Harnessing Lightning reshapes you, just like lifting weights sculpts muscles: The value-for-value revolution will fundamentally change how we work, produce, consume and live on a bitcoin standard.
When someone holds your funds, these days everyone recognizes the inherent risk: The custodian might misuse the money or fail to safeguard it properly, since it isn’t theirs. But here’s the flip side: Delaying a payment carries just as much danger. When payments stall, the economy slows, productivity dips and the benefits for everyone diminish. It’s like plaque building up in arteries: You can still function, but friction drags down the entire system. If the arteries clog so much that blood can’t flow, the patient dies. The same applies to today’s banking system. The instant a bank halts all payments, it’s a flatline on the heart monitor. Unless they jolt the system with a financial defibrillator to unclog those monetary arteries, that bank — even if it holds funds — will collapse fast.

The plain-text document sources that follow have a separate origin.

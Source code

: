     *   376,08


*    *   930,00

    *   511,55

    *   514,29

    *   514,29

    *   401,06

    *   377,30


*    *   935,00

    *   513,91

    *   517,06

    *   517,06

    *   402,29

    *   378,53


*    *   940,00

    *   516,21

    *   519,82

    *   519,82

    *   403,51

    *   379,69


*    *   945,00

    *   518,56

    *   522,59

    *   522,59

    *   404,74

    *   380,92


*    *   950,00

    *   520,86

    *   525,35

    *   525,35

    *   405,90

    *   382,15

One very important point: Lightning is bitcoin. It’s not a token pegged to bitcoin’s unit of account; it’s an integral part of the system, not a parallel offshoot. All other potential edge networks will need to tie into it because relying solely on the timechain would clog the system and jack up fees unnecessarily. Yet, even if fees do spike, that’s just another nudge pushing you to figure out Lightning. Unlike the fiat world, Bitcoin operates as a free market. It’s voluntary, and everyone faces the economic fallout of their choices. Think of it like the laws of physics: The world doesn’t care if you grasp them. Misstep and you feel the sting, just like with the Lightning Network, aka Bitcoin itself. This freedom enables new tools, like split payments — another game changer.